Similarly, their multi-faceted music balances hope and fear, love and anger -- sometimes all in one song, like their tentatively uplifting epic 'Help, I'm Alive.' The song, which leaked in December and became the band's first Canadian number-one single, revels in euphoric synthesizers and "no regrets" declarations even as a heart-pounding Haines worries "they're going to eat me alive if I stumble."


Metric have always been adamant about followed their own career path, even when it seemed counterproductive to increasing their popularity or pocketbooks. Take their very first video 'Succexy,' which featured stop-motion toy soldiers despite Haines being Canada's hands-down hottest singer. They also turned down a presumably obscene amount of money to use that same song in a car commercial because its anti-Iraq War message conflicted with the advertised item.

"The things we do are on a case-by-case basis," explains Haines. "Hummer comes along and asks us if they can use 'Succexy' in a commercial, we say no. 'Grey's Anatomy' says 'we want to use your song in the show and we'll say your name and that your album is coming out at the end,' and we say thank you very much. Edgar Wright comes to us with his new film ['Scott Pilgrim vs The World'] and wants Metric to write a song for it, we say yes!"

"We just got offered a shampoo commercial where they want an edgy woman and to have the music playing in the background and featuring the singer," she smirks. "There's no conversation about what shampoo is it, it's just no."

"There's no balancing act," interjects founding guitarist and co-producer Jimmy Shaw. "We don't compromise. Then you hope for success."

Metric hasn't earned either the indie cred of Broken Social Scene (Haines and Shaw's other band) or the stratospheric sales of their friend Feist. But they have been able to persevere through considerable hardship to reach their current heights, including their first label going belly-up before dropping Metric's debut 'Grow Up And Blow Away' (which Metric eventually bought back and released in 2007). Many similar bands -- like Death Cab For Cutie or Metric's former NYC roommates the Yeah Yeah Yeahs -- used their indie success to land major label deals.

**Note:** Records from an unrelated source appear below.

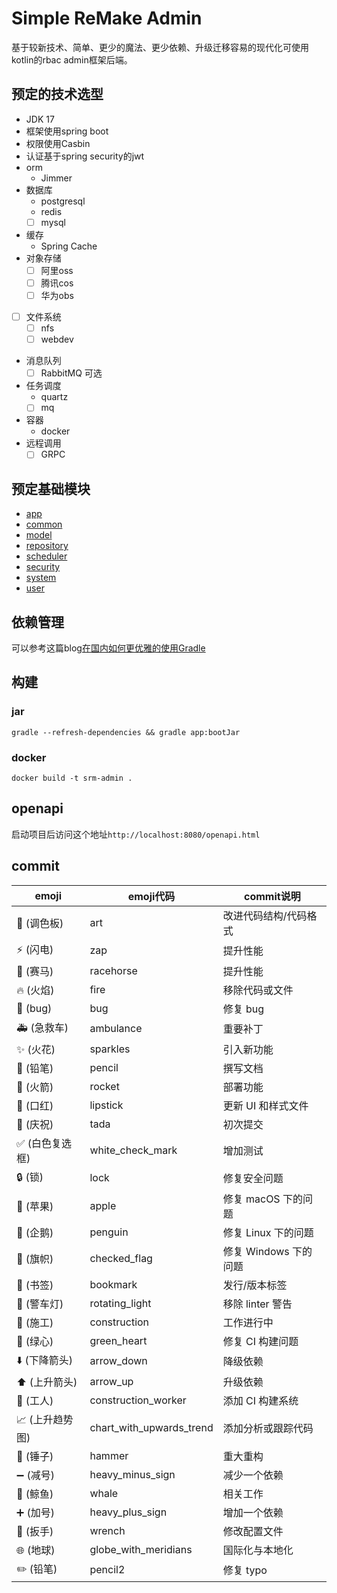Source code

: # Simple ReMake Admin

基于较新技术、简单、更少的魔法、更少依赖、升级迁移容易的现代化可使用kotlin的rbac admin框架后端。

## 预定的技术选型

- JDK 17
- 框架使用spring boot
- 权限使用Casbin
- 认证基于spring security的jwt
- orm
    - Jimmer
- 数据库
    - postgresql
    - redis
    - [ ] mysql
- 缓存
    - Spring Cache
- 对象存储
    - [ ] 阿里oss
    - [ ] 腾讯cos
    - [ ] 华为obs
- [ ] 文件系统
    - [ ] nfs
    - [ ] webdev
- 消息队列
    - [ ] RabbitMQ 可选
- 任务调度
    - quartz
    - [ ] mq
- 容器
    - docker
- 远程调用
    - [ ] GRPC

## 预定基础模块

- [app](./app/README.md)
- [common](./common/README.md)
- [model](./model/README.md)
- [repository](./repository/README.md)
- [scheduler](./scheduler/README.md)
- [security](./security/README.md)
- [system](./system/README.md)
- [user](./user/README.md)

## 依赖管理

可以参考这篇blog[在国内如何更优雅的使用Gradle](https://blog.kxxnzstdsw.com/posts/how-to-use-gradle-better/)

## 构建

### jar

``` shell
gradle --refresh-dependencies && gradle app:bootJar
```

### docker

```shell
docker build -t srm-admin .
```

## openapi

启动项目后访问这个地址`http://localhost:8080/openapi.html`

## commit

| emoji      | emoji代码                  | commit说明        |
|------------|--------------------------|-----------------|
| 🎨 (调色板)   | art                      | 改进代码结构/代码格式     |
| ⚡️ (闪电)    | zap                      | 提升性能            |
| 🐎 (赛马)    | racehorse                | 	提升性能           |
| 🔥 (火焰)    | fire                     | 移除代码或文件         |
| 🐛 (bug)   | bug                      | 修复 bug          |
| 🚑 (急救车)   | ambulance                | 	重要补丁           |
| ✨ (火花)     | sparkles                 | 引入新功能           |
| 📝 (铅笔)    | pencil                   | 撰写文档            |
| 🚀 (火箭)    | rocket                   | 部署功能            |
| 💄 (口红)    | lipstick                 | 更新 UI 和样式文件     |
| 🎉 (庆祝)    | tada                     | 初次提交            |
| ✅ (白色复选框)  | white_check_mark         | 增加测试            |
| 🔒 (锁)     | lock                     | 修复安全问题          |
| 🍎 (苹果)    | apple                    | 修复 macOS 下的问题   |
| 🐧 (企鹅)    | penguin                  | 修复 Linux 下的问题   |
| 🏁 (旗帜)    | checked_flag             | 修复 Windows 下的问题 |
| 🔖 (书签)    | bookmark                 | 发行/版本标签         |
| 🚨 (警车灯)   | rotating_light           | 移除 linter 警告    |
| 🚧 (施工)    | construction             | 工作进行中           |
| 💚 (绿心)    | green_heart              | 修复 CI 构建问题      |
| ⬇️ (下降箭头)  | arrow_down               | 降级依赖            |
| ⬆️ (上升箭头)  | arrow_up                 | 升级依赖            |
| 👷 (工人)    | construction_worker      | 添加 CI 构建系统      |
| 📈 (上升趋势图) | chart_with_upwards_trend | 添加分析或跟踪代码       |
| 🔨 (锤子)    | hammer                   | 重大重构            |
| ➖ (减号)     | heavy_minus_sign         | 减少一个依赖          |
| 🐳 (鲸鱼)    | whale                    | 相关工作            |
| ➕ (加号)     | heavy_plus_sign          | 增加一个依赖          |
| 🔧 (扳手)    | wrench                   | 修改配置文件          |
| 🌐 (地球)    | globe_with_meridians     | 国际化与本地化         |
| ✏️ (铅笔)    | pencil2                  | 修复 typo         |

Metric, true to form, stuck by their Canadian indie label Last Gang domestically, signed with BSS's label Arts&Crafts in Mexico and as for the rest of the world, including America, they're going it alone. Deciding the old conventional model is not only dead, but never benefited them anyway, Metric reimagined their band as a small business ("Like my brother's record store," enthuses Haines) and launched their own self-financed label, MMI ("Me Myself and I"). With a globally dispersed team, they can now distribute their record without having to sign to someone else's dotted line.

"A lot of people end up compromising by accident," Haines says. "One of the trades-offs with someone making a large investment in you -- which we've never had -- is that they then want a return on their investment. They own your image and can exploit it to the ends of the earth. With Metric, nobody makes those decisions except for us."

"I remember [Broken Social Scene's] Brendan Canning saying, 'we are not going to the next level.' I think that was more about wanting to stay the same. [But] I feel staying still is not an option. If you're staying still than you're actually going back or down. To stay the same you have to keep going forwards," she says.

Whether or not this gamble brings Metric the massive audience their latest opus 'Fantasies' deserves still remains to be seen. But the reenergized band hits the road with newfound purpose, a set-list of arms-up anthems and their career finally, irrevocably, in their own hands.

"To us, this is the next level," Shaw smiles. "It means we are in control and we can guide this ship. I have more faith in us than I do in any label head on earth."

Metric plays Edgefest 2009 in Toronto's Downsview park on June 20.